24. There is of course plenty of moral philosophy that does attempt this. Much of ethics famously, or infamously, proceeds by way of intuitions about obscure counterexamples that are disconnected enough from real life that our lived daily normative habits and responses are not helpful tools. I am not a fan.

25. Attentive readers may notice that I have offered a Hegelian account of normative legitimacy; universality; sittlichkeit; the inescapability of contingent, found normative life; and the possibilities for its rational reform.

26. This is a contentious claim on my part.
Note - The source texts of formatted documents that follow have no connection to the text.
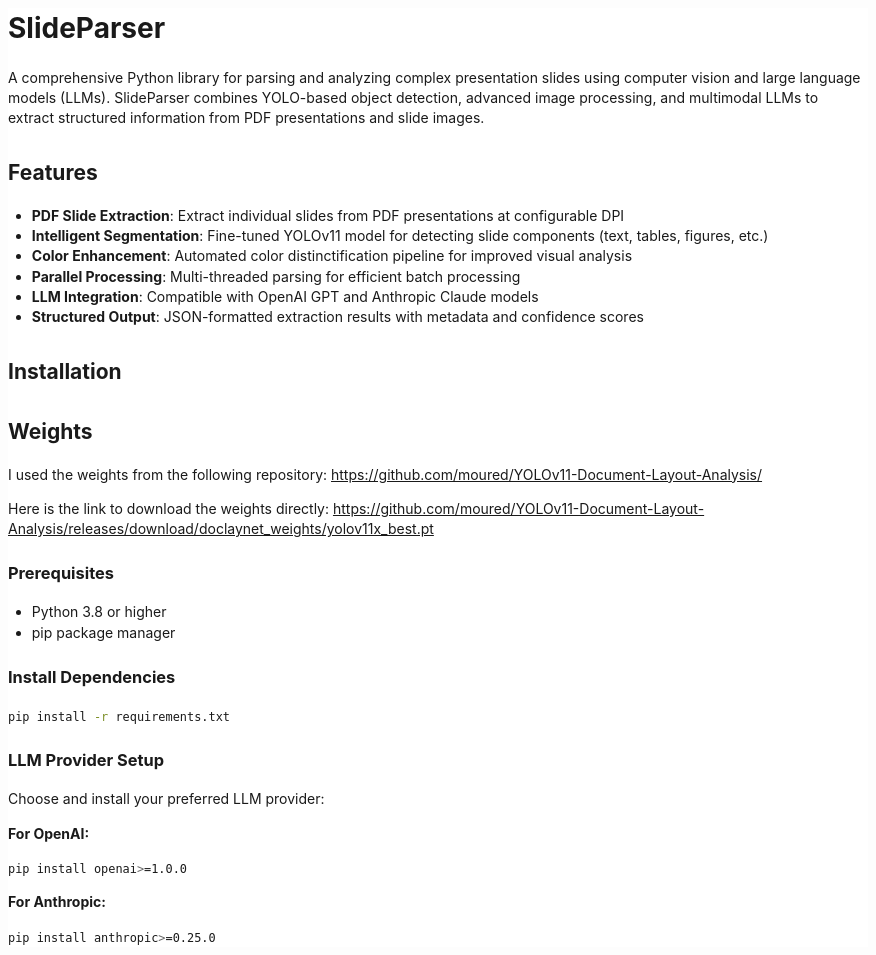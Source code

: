 # SlideParser

A comprehensive Python library for parsing and analyzing complex presentation slides using computer vision and large language models (LLMs). SlideParser combines YOLO-based object detection, advanced image processing, and multimodal LLMs to extract structured information from PDF presentations and slide images.

## Features

- **PDF Slide Extraction**: Extract individual slides from PDF presentations at configurable DPI
- **Intelligent Segmentation**: Fine-tuned YOLOv11 model for detecting slide components (text, tables, figures, etc.)
- **Color Enhancement**: Automated color distinctification pipeline for improved visual analysis
- **Parallel Processing**: Multi-threaded parsing for efficient batch processing
- **LLM Integration**: Compatible with OpenAI GPT and Anthropic Claude models
- **Structured Output**: JSON-formatted extraction results with metadata and confidence scores

## Installation

## Weights

I used the weights from the following repository:
https://github.com/moured/YOLOv11-Document-Layout-Analysis/

Here is the link to download the weights directly: https://github.com/moured/YOLOv11-Document-Layout-Analysis/releases/download/doclaynet_weights/yolov11x_best.pt


### Prerequisites

- Python 3.8 or higher
- pip package manager

### Install Dependencies

```bash
pip install -r requirements.txt
```

### LLM Provider Setup

Choose and install your preferred LLM provider:

**For OpenAI:**
```bash
pip install openai>=1.0.0
```

**For Anthropic:**
```bash
pip install anthropic>=0.25.0
```
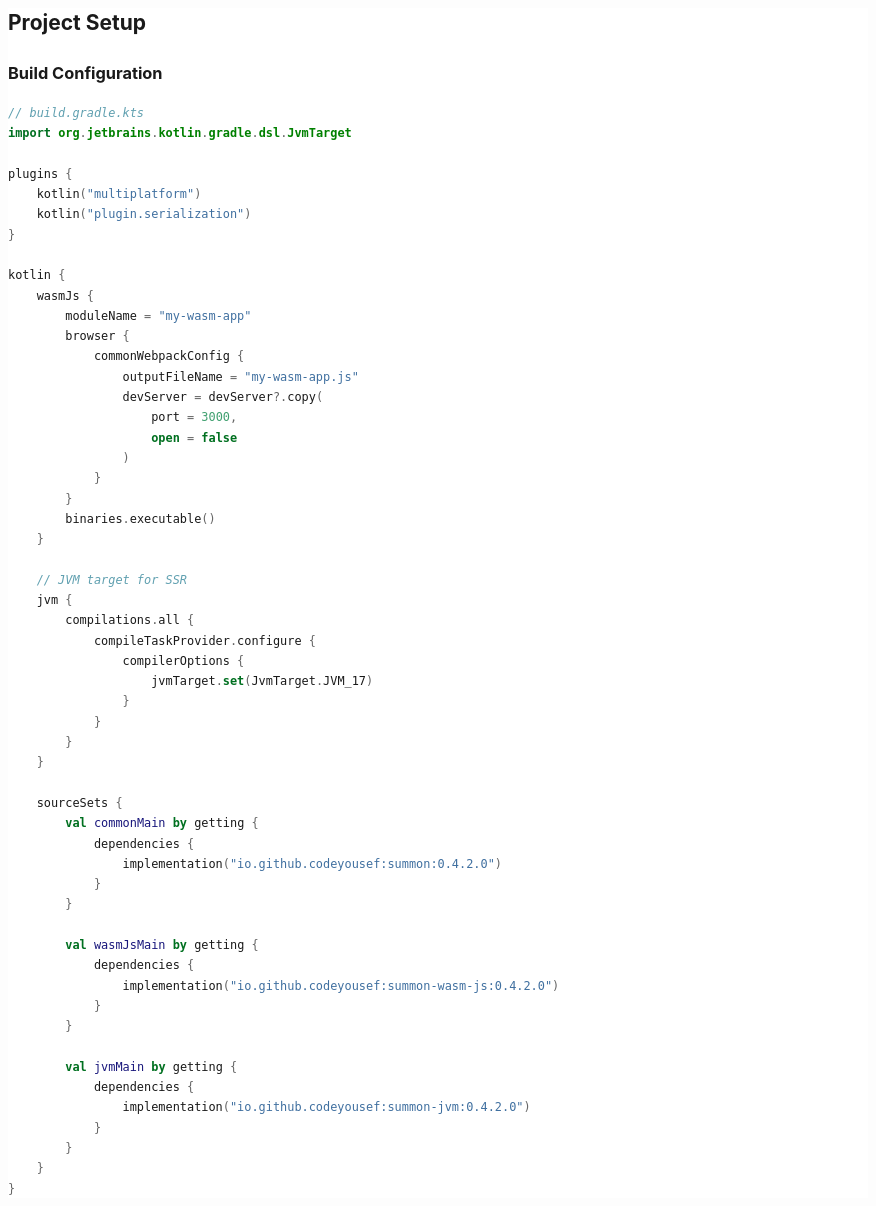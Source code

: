 ## Project Setup

### Build Configuration

```kotlin
// build.gradle.kts
import org.jetbrains.kotlin.gradle.dsl.JvmTarget

plugins {
    kotlin("multiplatform")
    kotlin("plugin.serialization")
}

kotlin {
    wasmJs {
        moduleName = "my-wasm-app"
        browser {
            commonWebpackConfig {
                outputFileName = "my-wasm-app.js"
                devServer = devServer?.copy(
                    port = 3000,
                    open = false
                )
            }
        }
        binaries.executable()
    }

    // JVM target for SSR
    jvm {
        compilations.all {
            compileTaskProvider.configure {
                compilerOptions {
                    jvmTarget.set(JvmTarget.JVM_17)
                }
            }
        }
    }

    sourceSets {
        val commonMain by getting {
            dependencies {
                implementation("io.github.codeyousef:summon:0.4.2.0")
            }
        }

        val wasmJsMain by getting {
            dependencies {
                implementation("io.github.codeyousef:summon-wasm-js:0.4.2.0")
            }
        }

        val jvmMain by getting {
            dependencies {
                implementation("io.github.codeyousef:summon-jvm:0.4.2.0")
            }
        }
    }
}
```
One might think that Jesus, Gandhi, or Martin Luther King, Jr., for instance, serves as an example of a genius moral outlier. But I think we overestimate the moral innovativeness of such figures. If we could not have recognized their principles, judgment, and actions as moral—or at least comprehensible—within our own normative framework, we would not have held them up as moral exemplars. Only insofar as they shared a habitus with us could we recognize their acts and statements as peaceful, kind, just, etc. And of course, it took time in each of their cases for it to be commonly recognized that they were moral innovators as opposed to incomprehensible threats to the established moral order.